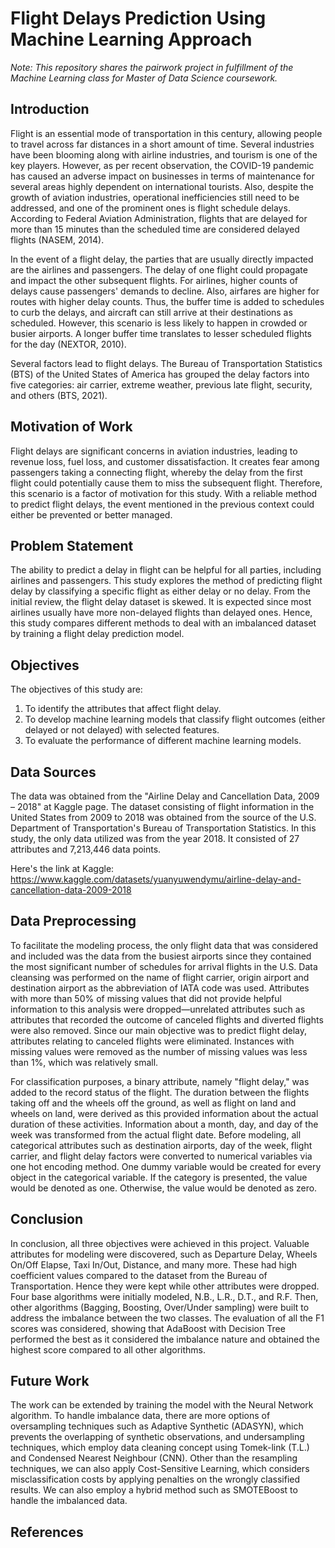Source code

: # Flight Delays Prediction Using Machine Learning Approach
*Note: This repository shares the pairwork project in fulfillment of the Machine Learning class for Master of Data Science coursework.*

## Introduction
Flight is an essential mode of transportation in this century, allowing people to travel across far distances in a short amount of time. Several industries have been blooming along with airline industries, and tourism is one of the key players. However, as per recent observation, the COVID-19 pandemic has caused an adverse impact on businesses in terms of maintenance for several areas highly dependent on international tourists. Also, despite the growth of aviation industries, operational inefficiencies still need to be addressed, and one of the prominent ones is flight schedule delays. According to Federal Aviation Administration, flights that are delayed for more than 15 minutes than the scheduled time are considered delayed flights (NASEM, 2014).

In the event of a flight delay, the parties that are usually directly impacted are the airlines and passengers. The delay of one flight could propagate and impact the other subsequent flights. For airlines, higher counts of delays cause passengers' demands to decline. Also, airfares are higher for routes with higher delay counts. Thus, the buffer time is added to schedules to curb the delays, and aircraft can still arrive at their destinations as scheduled. However, this scenario is less likely to happen in crowded or busier airports. A longer buffer time translates to lesser scheduled flights for the day (NEXTOR, 2010).

Several factors lead to flight delays. The Bureau of Transportation Statistics (BTS) of the United States of America has grouped the delay factors into five categories: air carrier, extreme weather, previous late flight, security, and others (BTS, 2021).

## Motivation of Work
Flight delays are significant concerns in aviation industries, leading to revenue loss, fuel loss, and customer dissatisfaction. It creates fear among passengers taking a connecting flight, whereby the delay from the first flight could potentially cause them to miss the subsequent flight. Therefore, this scenario is a factor of motivation for this study. With a reliable method to predict flight delays, the event mentioned in the previous context could either be prevented or better managed.

## Problem Statement
The ability to predict a delay in flight can be helpful for all parties, including airlines and passengers. This study explores the method of predicting flight delay by classifying a specific flight as either delay or no delay. From the initial review, the flight delay dataset is skewed. It is expected since most airlines usually have more non-delayed flights than delayed ones. Hence, this study compares different methods to deal with an imbalanced dataset by training a flight delay prediction model.

## Objectives
The objectives of this study are:
1.	To identify the attributes that affect flight delay. 
2.	To develop machine learning models that classify flight outcomes (either delayed or not delayed) with selected features.
3.	To evaluate the performance of different machine learning models.

## Data Sources
The data was obtained from the "Airline Delay and Cancellation Data, 2009 – 2018" at Kaggle page. The dataset consisting of flight information in the United States from 2009 to 2018 was obtained from the source of the U.S. Department of Transportation's Bureau of Transportation Statistics. In this study, the only data utilized was from the year 2018. It consisted of 27 attributes and 7,213,446 data points.

Here's the link at Kaggle: https://www.kaggle.com/datasets/yuanyuwendymu/airline-delay-and-cancellation-data-2009-2018

## Data Preprocessing
To facilitate the modeling process, the only flight data that was considered and included was the data from the busiest airports since they contained the most significant number of schedules for arrival flights in the U.S. Data cleansing was performed on the name of flight carrier, origin airport and destination airport as the abbreviation of IATA code was used. Attributes with more than 50% of missing values that did not provide helpful information to this analysis were dropped—unrelated attributes such as attributes that recorded the outcome of canceled flights and diverted flights were also removed. Since our main objective was to predict flight delay, attributes relating to canceled flights were eliminated. Instances with missing values were removed as the number of missing values was less than 1%, which was relatively small. 

For classification purposes, a binary attribute, namely "flight delay," was added to the record status of the flight. The duration between the flights taking off and the wheels off the ground, as well as flight on land and wheels on land, were derived as this provided information about the actual duration of these activities. Information about a month, day, and day of the week was transformed from the actual flight date. Before modeling, all categorical attributes such as destination airports, day of the week, flight carrier, and flight delay factors were converted to numerical variables via one hot encoding method. One dummy variable would be created for every object in the categorical variable. If the category is presented, the value would be denoted as one. Otherwise, the value would be denoted as zero.

## Conclusion
In conclusion, all three objectives were achieved in this project. Valuable attributes for modeling were discovered, such as Departure Delay, Wheels On/Off Elapse, Taxi In/Out, Distance, and many more. These had high coefficient values compared to the dataset from the Bureau of Transportation. Hence they were kept while other attributes were dropped. Four base algorithms were initially modeled, N.B., L.R., D.T., and R.F. Then, other algorithms (Bagging, Boosting, Over/Under sampling) were built to address the imbalance between the two classes. The evaluation of all the F1 scores was considered, showing that AdaBoost with Decision Tree performed the best as it considered the imbalance nature and obtained the highest score compared to all other algorithms.

## Future Work
The work can be extended by training the model with the Neural Network algorithm. To handle imbalance data, there are more options of oversampling techniques such as Adaptive Synthetic (ADASYN), which prevents the overlapping of synthetic observations, and undersampling techniques, which employ data cleaning concept using Tomek-link (T.L.) and Condensed Nearest Neighbour (CNN). Other than the resampling techniques, we can also apply Cost-Sensitive Learning, which considers misclassification costs by applying penalties on the wrongly classified results. We can also employ a hybrid method such as SMOTEBoost to handle the imbalanced data.

## References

....

> The problem: Only the number is wanted: how many lines in the preceding entries hold the string "either"?

> Task answer: 3